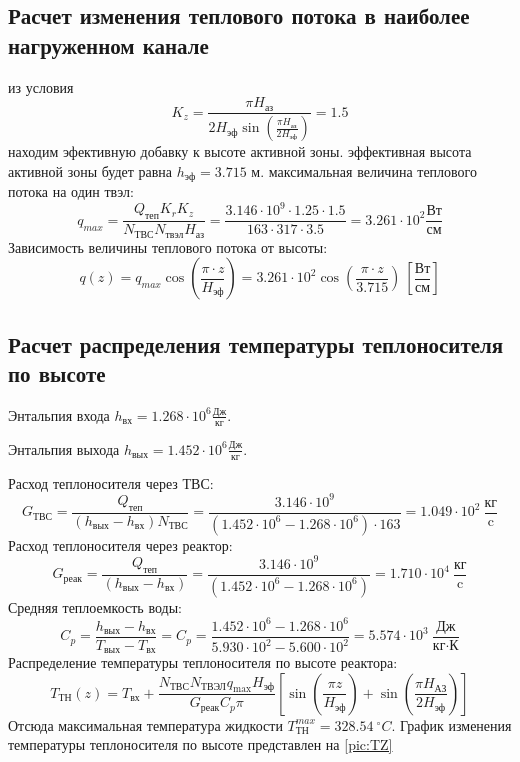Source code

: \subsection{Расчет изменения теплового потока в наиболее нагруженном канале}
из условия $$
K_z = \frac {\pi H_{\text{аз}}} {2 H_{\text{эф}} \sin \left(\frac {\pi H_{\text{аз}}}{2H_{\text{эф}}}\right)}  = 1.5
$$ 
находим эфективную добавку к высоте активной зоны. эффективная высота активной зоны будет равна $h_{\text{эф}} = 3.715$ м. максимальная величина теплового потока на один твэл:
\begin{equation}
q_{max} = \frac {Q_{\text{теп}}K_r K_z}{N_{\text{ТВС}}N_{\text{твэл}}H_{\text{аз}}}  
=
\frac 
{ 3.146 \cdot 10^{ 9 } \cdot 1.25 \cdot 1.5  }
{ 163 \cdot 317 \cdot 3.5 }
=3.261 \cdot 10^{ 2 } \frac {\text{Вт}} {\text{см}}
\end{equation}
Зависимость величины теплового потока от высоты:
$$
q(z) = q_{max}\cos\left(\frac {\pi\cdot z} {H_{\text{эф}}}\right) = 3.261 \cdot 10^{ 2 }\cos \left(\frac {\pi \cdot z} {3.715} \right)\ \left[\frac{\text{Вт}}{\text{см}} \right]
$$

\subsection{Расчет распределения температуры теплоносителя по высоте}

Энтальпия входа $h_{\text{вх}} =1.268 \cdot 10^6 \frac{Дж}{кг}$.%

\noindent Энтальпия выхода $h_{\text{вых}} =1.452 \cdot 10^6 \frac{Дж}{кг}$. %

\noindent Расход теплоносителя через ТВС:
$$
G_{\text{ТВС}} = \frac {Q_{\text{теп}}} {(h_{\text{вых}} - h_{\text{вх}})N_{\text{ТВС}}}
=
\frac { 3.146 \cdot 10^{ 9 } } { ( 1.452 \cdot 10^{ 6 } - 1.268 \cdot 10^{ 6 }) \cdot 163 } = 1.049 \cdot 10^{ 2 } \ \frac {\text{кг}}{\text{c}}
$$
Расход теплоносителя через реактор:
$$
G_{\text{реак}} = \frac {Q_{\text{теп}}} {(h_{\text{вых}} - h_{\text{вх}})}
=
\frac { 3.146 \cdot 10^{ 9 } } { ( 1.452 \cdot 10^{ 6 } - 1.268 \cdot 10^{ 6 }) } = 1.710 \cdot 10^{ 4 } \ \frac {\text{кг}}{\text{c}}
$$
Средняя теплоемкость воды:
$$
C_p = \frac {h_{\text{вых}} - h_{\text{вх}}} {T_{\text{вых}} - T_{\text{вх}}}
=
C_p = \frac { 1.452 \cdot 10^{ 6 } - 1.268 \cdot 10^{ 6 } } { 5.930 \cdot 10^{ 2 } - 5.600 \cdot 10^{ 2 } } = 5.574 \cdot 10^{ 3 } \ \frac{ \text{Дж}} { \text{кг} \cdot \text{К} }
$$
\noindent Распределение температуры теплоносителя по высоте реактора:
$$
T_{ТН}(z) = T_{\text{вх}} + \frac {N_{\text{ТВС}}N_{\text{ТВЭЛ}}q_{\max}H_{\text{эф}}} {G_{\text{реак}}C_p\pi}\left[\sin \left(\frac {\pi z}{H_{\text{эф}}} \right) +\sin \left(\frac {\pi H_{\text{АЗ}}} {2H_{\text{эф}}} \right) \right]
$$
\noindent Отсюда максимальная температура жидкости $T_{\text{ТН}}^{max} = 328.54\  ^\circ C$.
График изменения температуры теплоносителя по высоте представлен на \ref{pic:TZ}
§ §
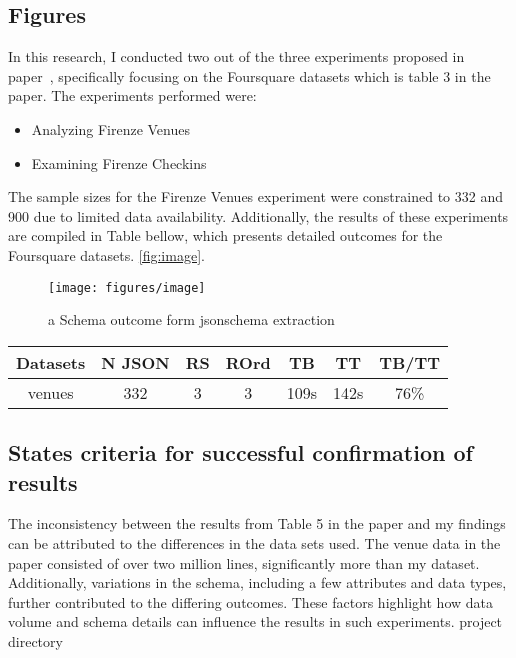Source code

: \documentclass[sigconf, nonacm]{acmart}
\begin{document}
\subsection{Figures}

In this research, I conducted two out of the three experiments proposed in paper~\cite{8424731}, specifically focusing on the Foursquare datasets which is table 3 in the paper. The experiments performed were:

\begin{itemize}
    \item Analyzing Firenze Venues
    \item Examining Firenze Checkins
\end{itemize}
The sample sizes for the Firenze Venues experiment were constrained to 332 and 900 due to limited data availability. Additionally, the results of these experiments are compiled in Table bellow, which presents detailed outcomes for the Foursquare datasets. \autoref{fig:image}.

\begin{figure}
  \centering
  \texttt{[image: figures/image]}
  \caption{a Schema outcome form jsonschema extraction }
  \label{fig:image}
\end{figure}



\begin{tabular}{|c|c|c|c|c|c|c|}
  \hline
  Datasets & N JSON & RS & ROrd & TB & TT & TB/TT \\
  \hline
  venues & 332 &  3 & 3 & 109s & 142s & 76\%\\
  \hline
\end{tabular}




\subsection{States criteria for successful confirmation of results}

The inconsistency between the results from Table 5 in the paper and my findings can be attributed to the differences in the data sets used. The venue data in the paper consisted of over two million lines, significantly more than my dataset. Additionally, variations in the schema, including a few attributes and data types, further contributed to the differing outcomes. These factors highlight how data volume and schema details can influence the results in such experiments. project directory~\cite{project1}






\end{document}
§ §
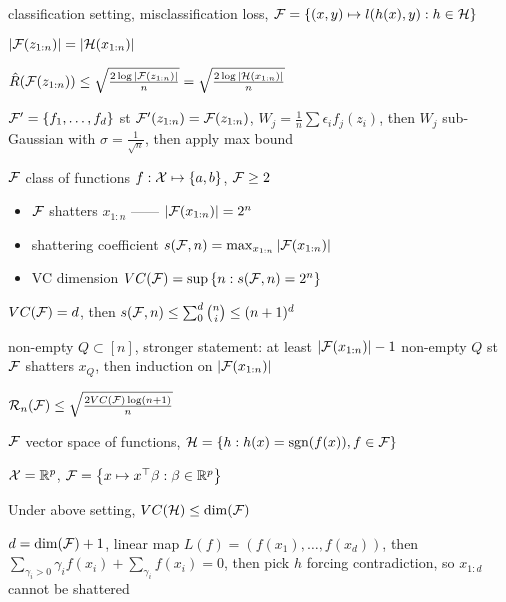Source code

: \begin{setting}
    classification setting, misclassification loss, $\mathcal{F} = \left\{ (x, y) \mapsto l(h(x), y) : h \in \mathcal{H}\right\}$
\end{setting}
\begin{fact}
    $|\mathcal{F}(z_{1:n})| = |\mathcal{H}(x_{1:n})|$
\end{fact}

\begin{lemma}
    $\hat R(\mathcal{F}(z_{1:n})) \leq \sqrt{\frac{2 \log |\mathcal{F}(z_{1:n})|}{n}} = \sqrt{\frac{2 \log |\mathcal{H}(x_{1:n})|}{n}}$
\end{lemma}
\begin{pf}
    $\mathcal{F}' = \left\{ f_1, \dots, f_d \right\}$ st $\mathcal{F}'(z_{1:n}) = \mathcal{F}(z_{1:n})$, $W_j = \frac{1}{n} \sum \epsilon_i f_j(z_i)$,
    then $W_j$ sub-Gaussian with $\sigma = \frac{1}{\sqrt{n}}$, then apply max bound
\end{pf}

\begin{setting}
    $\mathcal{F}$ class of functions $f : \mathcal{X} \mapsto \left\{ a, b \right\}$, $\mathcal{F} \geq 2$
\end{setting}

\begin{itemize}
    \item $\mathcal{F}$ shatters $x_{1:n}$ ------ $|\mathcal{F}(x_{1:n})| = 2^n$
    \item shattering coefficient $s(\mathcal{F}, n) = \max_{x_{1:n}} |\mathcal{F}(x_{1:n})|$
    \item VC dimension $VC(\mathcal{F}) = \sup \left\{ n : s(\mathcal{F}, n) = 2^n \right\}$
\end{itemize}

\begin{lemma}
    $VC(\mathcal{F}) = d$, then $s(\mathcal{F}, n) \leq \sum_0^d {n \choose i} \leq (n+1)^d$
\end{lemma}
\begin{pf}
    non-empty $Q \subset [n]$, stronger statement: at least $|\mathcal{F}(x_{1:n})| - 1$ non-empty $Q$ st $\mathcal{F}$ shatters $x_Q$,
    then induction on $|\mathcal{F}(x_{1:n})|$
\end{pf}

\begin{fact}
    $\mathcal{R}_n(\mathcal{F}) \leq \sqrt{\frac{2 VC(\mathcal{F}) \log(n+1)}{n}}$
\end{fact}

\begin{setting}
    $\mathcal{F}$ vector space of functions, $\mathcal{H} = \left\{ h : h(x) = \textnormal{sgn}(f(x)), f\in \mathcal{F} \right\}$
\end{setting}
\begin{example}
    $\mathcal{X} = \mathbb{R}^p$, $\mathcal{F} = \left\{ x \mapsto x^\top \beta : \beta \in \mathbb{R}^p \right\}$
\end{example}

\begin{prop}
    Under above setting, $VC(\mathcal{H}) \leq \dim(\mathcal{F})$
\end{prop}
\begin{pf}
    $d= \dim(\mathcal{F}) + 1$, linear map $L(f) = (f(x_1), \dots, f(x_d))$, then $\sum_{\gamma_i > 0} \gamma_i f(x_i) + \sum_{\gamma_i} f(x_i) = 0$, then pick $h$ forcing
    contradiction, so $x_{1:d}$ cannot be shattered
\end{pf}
§ §
WHAT THE TASK ASKS -
Please return each line of the data above in which the word "Расход" occurs.

PROBLEM SOLUTION -
\noindent Расход теплоносителя через ТВС:
Расход теплоносителя через реактор:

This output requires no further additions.